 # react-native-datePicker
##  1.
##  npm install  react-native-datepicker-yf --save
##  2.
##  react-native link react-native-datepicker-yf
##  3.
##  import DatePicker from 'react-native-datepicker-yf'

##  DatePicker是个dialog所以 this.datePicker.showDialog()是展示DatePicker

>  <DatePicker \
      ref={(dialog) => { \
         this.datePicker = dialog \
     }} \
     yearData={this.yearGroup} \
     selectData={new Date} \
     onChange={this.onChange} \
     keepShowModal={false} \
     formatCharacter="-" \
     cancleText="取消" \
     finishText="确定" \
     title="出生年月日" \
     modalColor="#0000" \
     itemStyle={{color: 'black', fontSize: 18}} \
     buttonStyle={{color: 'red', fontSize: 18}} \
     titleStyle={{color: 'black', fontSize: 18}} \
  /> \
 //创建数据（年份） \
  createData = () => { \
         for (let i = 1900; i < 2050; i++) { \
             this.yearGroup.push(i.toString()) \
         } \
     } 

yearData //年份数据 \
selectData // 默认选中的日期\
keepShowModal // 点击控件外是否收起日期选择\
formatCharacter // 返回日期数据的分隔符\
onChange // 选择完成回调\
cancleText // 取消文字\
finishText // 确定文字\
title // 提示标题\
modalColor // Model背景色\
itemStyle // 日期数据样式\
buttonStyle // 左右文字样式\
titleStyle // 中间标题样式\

□ □ □ □ □

▶ [TASK TO COMPLETE] Write out exactly, and only, each line from the one with "modalColor // Model背景色\" down to the last line of the records above.

▶ [REPLY TO THE TASK]
modalColor // Model背景色\
itemStyle // 日期数据样式\
buttonStyle // 左右文字样式\
titleStyle // 中间标题样式\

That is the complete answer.